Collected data
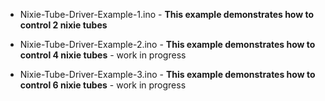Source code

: - Nixie-Tube-Driver-Example-1.ino - **This example demonstrates how to control 2 nixie tubes**

- Nixie-Tube-Driver-Example-2.ino - **This example demonstrates how to control 4 nixie tubes** - work in progress

- Nixie-Tube-Driver-Example-3.ino - **This example demonstrates how to control 6 nixie tubes** - work in progress
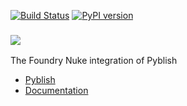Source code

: [![Build Status][travis-image]][travis-link]
[![PyPI version][pypi-image]][pypi-link]

### ![][logo]

The Foundry Nuke integration of Pyblish

- [Pyblish][]
- [Documentation][docs]

[Pyblish]: https://github.com/pyblish/pyblish
[usergroup]: https://groups.google.com/forum/#!forum/pyblish
[docs]: https://github.com/pyblish/pyblish-nuke/wiki
[logo]: https://github.com/pyblish/pyblish/wiki/images/nuke-pyblish.png

[travis-image]: https://travis-ci.org/pyblish/pyblish-nuke.svg?branch=master
[travis-link]: https://travis-ci.org/pyblish/pyblish-nuke
[pypi-image]: https://badge.fury.io/py/pyblish-nuke.svg
[pypi-link]: http://badge.fury.io/py/pyblish-nuke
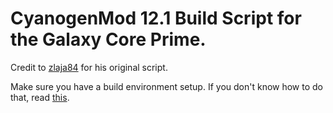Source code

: # CyanogenMod 12.1 Build Script for the Galaxy Core Prime.

Credit to [zlaja84](https://github.com/zlaja) for his original script.

Make sure you have a build environment setup. If you don't know how to do that, read [this](http://source.android.com/source/initializing.html).
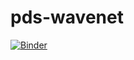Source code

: # pds-wavenet
[![Binder](https://mybinder.org/badge_logo.svg)](https://mybinder.org/v2/gh/JustineWeb/pds-wavenet.git/master)
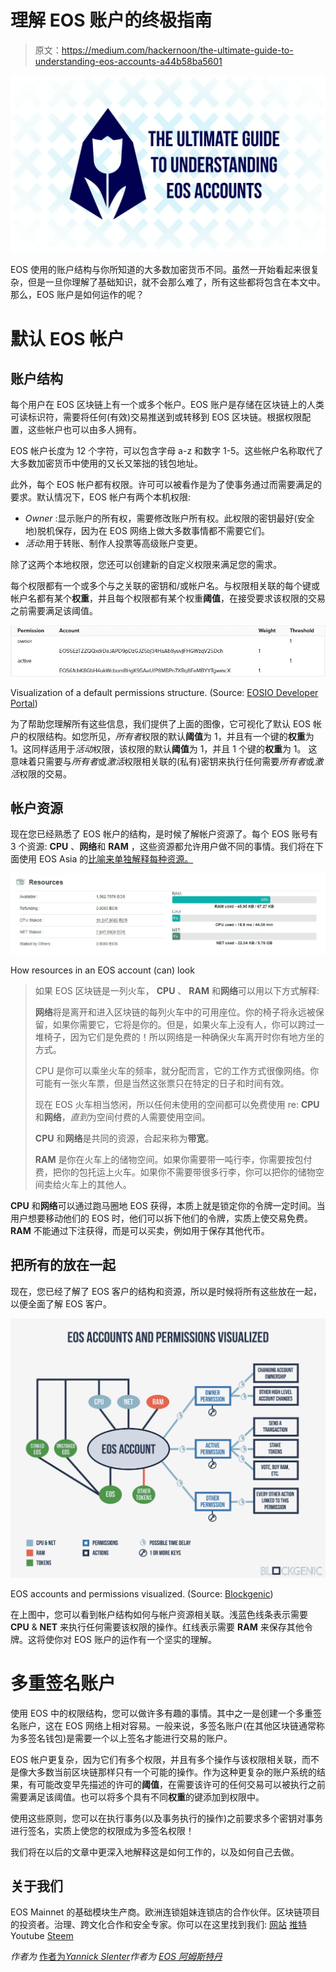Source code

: # 理解 EOS 账户的终极指南

> 原文：<https://medium.com/hackernoon/the-ultimate-guide-to-understanding-eos-accounts-a44b58ba5601>

![](img/d8a8e25c62a74211911537c70c5f7712.png)

EOS 使用的账户结构与你所知道的大多数加密货币不同。虽然一开始看起来很复杂，但是一旦你理解了基础知识，就不会那么难了，所有这些都将包含在本文中。那么，EOS 账户是如何运作的呢？

# 默认 EOS 帐户

## 账户结构

每个用户在 EOS 区块链上有一个或多个帐户。EOS 账户是存储在区块链上的人类可读标识符，需要将任何(有效)交易推送到或转移到 EOS 区块链。根据权限配置，这些帐户也可以由多人拥有。

EOS 帐户长度为 12 个字符，可以包含字母 a-z 和数字 1-5。这些帐户名称取代了大多数加密货币中使用的又长又笨拙的钱包地址。

此外，每个 EOS 帐户都有权限。许可可以被看作是为了使事务通过而需要满足的要求。默认情况下，EOS 帐户有两个本机权限:

*   *Owner* :显示账户的所有权，需要修改账户所有权。此权限的密钥最好(安全地)脱机保存，因为在 EOS 网络上做大多数事情都不需要它们。
*   *活动*:用于转账、制作人投票等高级账户变更。

除了这两个本地权限，您还可以创建新的自定义权限来满足您的需求。

每个权限都有一个或多个与之关联的密钥和/或帐户名。与权限相关联的每个键或帐户名都有某个**权重**，并且每个权限都有某个权重**阈值**，在接受要求该权限的交易之前需要满足该阈值。

![](img/b9c827d16c07bc165a49167a918c757a.png)

Visualization of a default permissions structure. (Source: [EOSIO Developer Portal](https://developers.eos.io/eosio-nodeos/docs/accounts-and-permissions#section-__-multisig-account-authorities-__))

为了帮助您理解所有这些信息，我们提供了上面的图像，它可视化了默认 EOS 帐户的权限结构。如您所见，*所有者*权限的默认**阈值**为 1，并且有一个键的**权重**为 1。这同样适用于*活动*权限，该权限的默认**阈值**为 1，并且 1 个键的**权重**为 1。
这意味着只需要与*所有者*或*激活*权限相关联的(私有)密钥来执行任何需要*所有者*或*激活*权限的交易。

## 帐户资源

现在您已经熟悉了 EOS 帐户的结构，是时候了解帐户资源了。每个 EOS 账号有 3 个资源: **CPU** 、**网络**和 **RAM** ，这些资源都允许用户做不同的事情。我们将在下面使用 EOS Asia 的[比喻来单独解释每种资源。](/@eosasia/what-is-cpu-what-is-ram-and-how-does-the-eos-blockchain-utilize-these-resources-a7a52e158652)

![](img/4e76aedbfcb6795f96aa0cecb0a57f1a.png)

How resources in an EOS account (can) look

> 如果 EOS 区块链是一列火车， **CPU** 、 **RAM** 和**网络**可以用以下方式解释:
> 
> **网络**将是离开和进入区块链的每列火车中的可用座位。你的椅子将永远被保留，如果你需要它，它将是你的。但是，如果火车上没有人，你可以跨过一堆椅子，因为它们是免费的！所以网络是一种确保火车离开时你有地方坐的方式。
> 
> CPU 是你可以乘坐火车的频率，就分配而言，它的工作方式很像网络。你可能有一张火车票，但是当然这张票只在特定的日子和时间有效。
> 
> 现在 EOS 火车相当悠闲，所以任何未使用的空间都可以免费使用 re: **CPU** 和**网络**，*直到*为空间付费的人需要使用空间。
> 
> **CPU** 和**网络**是共同的资源，合起来称为**带宽**。
> 
> **RAM** 是你在火车上的储物空间。如果你需要带一吨行李，你需要按包付费，把你的包托运上火车。如果你不需要带很多行李，你可以把你的储物空间卖给火车上的其他人。

**CPU** 和**网络**可以通过跑马圈地 EOS 获得，本质上就是锁定你的令牌一定时间。当用户想要移动他们的 EOS 时，他们可以拆下他们的令牌，实质上使交易免费。 **RAM** 不能通过下注获得，而是可以买卖，例如用于保存其他代币。

## 把所有的放在一起

现在，您已经了解了 EOS 客户的结构和资源，所以是时候将所有这些放在一起，以便全面了解 EOS 客户。

![](img/e67308696d6a012f0def09d030e3e129.png)

EOS accounts and permissions visualized. (Source: [Blockgenic](/coinmonks/eos-accounts-and-permissions-visualized-677fc9c144e4))

在上图中，您可以看到帐户结构如何与帐户资源相关联。浅蓝色线条表示需要 **CPU** & **NET** 来执行任何需要该权限的操作。红线表示需要 **RAM** 来保存其他令牌。这将使你对 EOS 账户的运作有一个坚实的理解。

# 多重签名账户

使用 EOS 中的权限结构，您可以做许多有趣的事情。其中之一是创建一个多重签名账户，这在 EOS 网络上相对容易。一般来说，多签名账户(在其他区块链通常称为多签名钱包)是需要一个以上签名才能进行交易的账户。

EOS 帐户更复杂，因为它们有多个权限，并且有多个操作与该权限相关联，而不是像大多数当前区块链那样只有一个可能的操作。作为这种更复杂的账户系统的结果，有可能改变早先描述的许可的**阈值**，在需要该许可的任何交易可以被执行之前需要满足该阈值。也可以将多个具有不同**权重**的键添加到权限中。

使用这些原则，您可以在执行事务(以及事务执行的操作)之前要求多个密钥对事务进行签名，实质上使您的权限成为多签名权限！

我们将在以后的文章中更深入地解释这是如何工作的，以及如何自己去做。

## 关于我们

EOS Mainnet 的基础模块生产商。欧洲连锁姐妹连锁店的合作伙伴。区块链项目的投资者。治理、跨文化合作和安全专家。你可以在这里找到我们:
[网站](https://eosamsterdam.net/)
[推特](https://twitter.com/eosamsterdam)
Youtube
[Steem](https://steemit.com/@eosamsterdam)

*作者为* [作者为*Yannick Slenter*](https://www.linkedin.com/in/yannick-slenter/)*作者为* [*EOS 阿姆斯特丹*](https://eosamsterdam.net/)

What this task involves: Could you give all of the data again exactly as written, omitting any pictures?

Solution to this exercise:
Source code

: - Nixie-Tube-Driver-Example-1.ino - **This example demonstrates how to control 2 nixie tubes**

- Nixie-Tube-Driver-Example-2.ino - **This example demonstrates how to control 4 nixie tubes** - work in progress

- Nixie-Tube-Driver-Example-3.ino - **This example demonstrates how to control 6 nixie tubes** - work in progress
Source code

: [![Build Status][travis-image]][travis-link]
[![PyPI version][pypi-image]][pypi-link]

### ![][logo]

The Foundry Nuke integration of Pyblish

- [Pyblish][]
- [Documentation][docs]

[Pyblish]: https://github.com/pyblish/pyblish
[usergroup]: https://groups.google.com/forum/#!forum/pyblish
[docs]: https://github.com/pyblish/pyblish-nuke/wiki
[logo]: https://github.com/pyblish/pyblish/wiki/images/nuke-pyblish.png

[travis-image]: https://travis-ci.org/pyblish/pyblish-nuke.svg?branch=master
[travis-link]: https://travis-ci.org/pyblish/pyblish-nuke
[pypi-image]: https://badge.fury.io/py/pyblish-nuke.svg
[pypi-link]: http://badge.fury.io/py/pyblish-nuke
Source code

: # CyanogenMod 12.1 Build Script for the Galaxy Core Prime.

Credit to [zlaja84](https://github.com/zlaja) for his original script.

Make sure you have a build environment setup. If you don't know how to do that, read [this](http://source.android.com/source/initializing.html).
Source code

: # pds-wavenet
[![Binder](https://mybinder.org/badge_logo.svg)](https://mybinder.org/v2/gh/JustineWeb/pds-wavenet.git/master)
Source code

: # 理解 EOS 账户的终极指南

> 原文：<https://medium.com/hackernoon/the-ultimate-guide-to-understanding-eos-accounts-a44b58ba5601>

![](img/d8a8e25c62a74211911537c70c5f7712.png)

EOS 使用的账户结构与你所知道的大多数加密货币不同。虽然一开始看起来很复杂，但是一旦你理解了基础知识，就不会那么难了，所有这些都将包含在本文中。那么，EOS 账户是如何运作的呢？

# 默认 EOS 帐户

## 账户结构

每个用户在 EOS 区块链上有一个或多个帐户。EOS 账户是存储在区块链上的人类可读标识符，需要将任何(有效)交易推送到或转移到 EOS 区块链。根据权限配置，这些帐户也可以由多人拥有。

EOS 帐户长度为 12 个字符，可以包含字母 a-z 和数字 1-5。这些帐户名称取代了大多数加密货币中使用的又长又笨拙的钱包地址。

此外，每个 EOS 帐户都有权限。许可可以被看作是为了使事务通过而需要满足的要求。默认情况下，EOS 帐户有两个本机权限:

*   *Owner* :显示账户的所有权，需要修改账户所有权。此权限的密钥最好(安全地)脱机保存，因为在 EOS 网络上做大多数事情都不需要它们。
*   *活动*:用于转账、制作人投票等高级账户变更。

除了这两个本地权限，您还可以创建新的自定义权限来满足您的需求。

每个权限都有一个或多个与之关联的密钥和/或帐户名。与权限相关联的每个键或帐户名都有某个**权重**，并且每个权限都有某个权重**阈值**，在接受要求该权限的交易之前需要满足该阈值。

![](img/b9c827d16c07bc165a49167a918c757a.png)

Visualization of a default permissions structure. (Source: [EOSIO Developer Portal](https://developers.eos.io/eosio-nodeos/docs/accounts-and-permissions#section-__-multisig-account-authorities-__))

为了帮助您理解所有这些信息，我们提供了上面的图像，它可视化了默认 EOS 帐户的权限结构。如您所见，*所有者*权限的默认**阈值**为 1，并且有一个键的**权重**为 1。这同样适用于*活动*权限，该权限的默认**阈值**为 1，并且 1 个键的**权重**为 1。
这意味着只需要与*所有者*或*激活*权限相关联的(私有)密钥来执行任何需要*所有者*或*激活*权限的交易。

## 帐户资源

现在您已经熟悉了 EOS 帐户的结构，是时候了解帐户资源了。每个 EOS 账号有 3 个资源: **CPU** 、**网络**和 **RAM** ，这些资源都允许用户做不同的事情。我们将在下面使用 EOS Asia 的[比喻来单独解释每种资源。](/@eosasia/what-is-cpu-what-is-ram-and-how-does-the-eos-blockchain-utilize-these-resources-a7a52e158652)

![](img/4e76aedbfcb6795f96aa0cecb0a57f1a.png)

How resources in an EOS account (can) look

> 如果 EOS 区块链是一列火车， **CPU** 、 **RAM** 和**网络**可以用以下方式解释:
> 
> **网络**将是离开和进入区块链的每列火车中的可用座位。你的椅子将永远被保留，如果你需要它，它将是你的。但是，如果火车上没有人，你可以跨过一堆椅子，因为它们是免费的！所以网络是一种确保火车离开时你有地方坐的方式。
> 
> CPU 是你可以乘坐火车的频率，就分配而言，它的工作方式很像网络。你可能有一张火车票，但是当然这张票只在特定的日子和时间有效。
> 
> 现在 EOS 火车相当悠闲，所以任何未使用的空间都可以免费使用 re: **CPU** 和**网络**，*直到*为空间付费的人需要使用空间。
> 
> **CPU** 和**网络**是共同的资源，合起来称为**带宽**。
> 
> **RAM** 是你在火车上的储物空间。如果你需要带一吨行李，你需要按包付费，把你的包托运上火车。如果你不需要带很多行李，你可以把你的储物空间卖给火车上的其他人。

**CPU** 和**网络**可以通过跑马圈地 EOS 获得，本质上就是锁定你的令牌一定时间。当用户想要移动他们的 EOS 时，他们可以拆下他们的令牌，实质上使交易免费。 **RAM** 不能通过下注获得，而是可以买卖，例如用于保存其他代币。

## 把所有的放在一起

现在，您已经了解了 EOS 客户的结构和资源，所以是时候将所有这些放在一起，以便全面了解 EOS 客户。

![](img/e67308696d6a012f0def09d030e3e129.png)

EOS accounts and permissions visualized. (Source: [Blockgenic](/coinmonks/eos-accounts-and-permissions-visualized-677fc9c144e4))

在上图中，您可以看到帐户结构如何与帐户资源相关联。浅蓝色线条表示需要 **CPU** & **NET** 来执行任何需要该权限的操作。红线表示需要 **RAM** 来保存其他令牌。这将使你对 EOS 账户的运作有一个坚实的理解。

# 多重签名账户

使用 EOS 中的权限结构，您可以做许多有趣的事情。其中之一是创建一个多重签名账户，这在 EOS 网络上相对容易。一般来说，多签名账户(在其他区块链通常称为多签名钱包)是需要一个以上签名才能进行交易的账户。

EOS 帐户更复杂，因为它们有多个权限，并且有多个操作与该权限相关联，而不是像大多数当前区块链那样只有一个可能的操作。作为这种更复杂的账户系统的结果，有可能改变早先描述的许可的**阈值**，在需要该许可的任何交易可以被执行之前需要满足该阈值。也可以将多个具有不同**权重**的键添加到权限中。

使用这些原则，您可以在执行事务(以及事务执行的操作)之前要求多个密钥对事务进行签名，实质上使您的权限成为多签名权限！

我们将在以后的文章中更深入地解释这是如何工作的，以及如何自己去做。

## 关于我们

EOS Mainnet 的基础模块生产商。欧洲连锁姐妹连锁店的合作伙伴。区块链项目的投资者。治理、跨文化合作和安全专家。你可以在这里找到我们:
[网站](https://eosamsterdam.net/)
[推特](https://twitter.com/eosamsterdam)
Youtube
[Steem](https://steemit.com/@eosamsterdam)

*作者为* [作者为*Yannick Slenter*](https://www.linkedin.com/in/yannick-slenter/)*作者为* [*EOS 阿姆斯特丹*](https://eosamsterdam.net/)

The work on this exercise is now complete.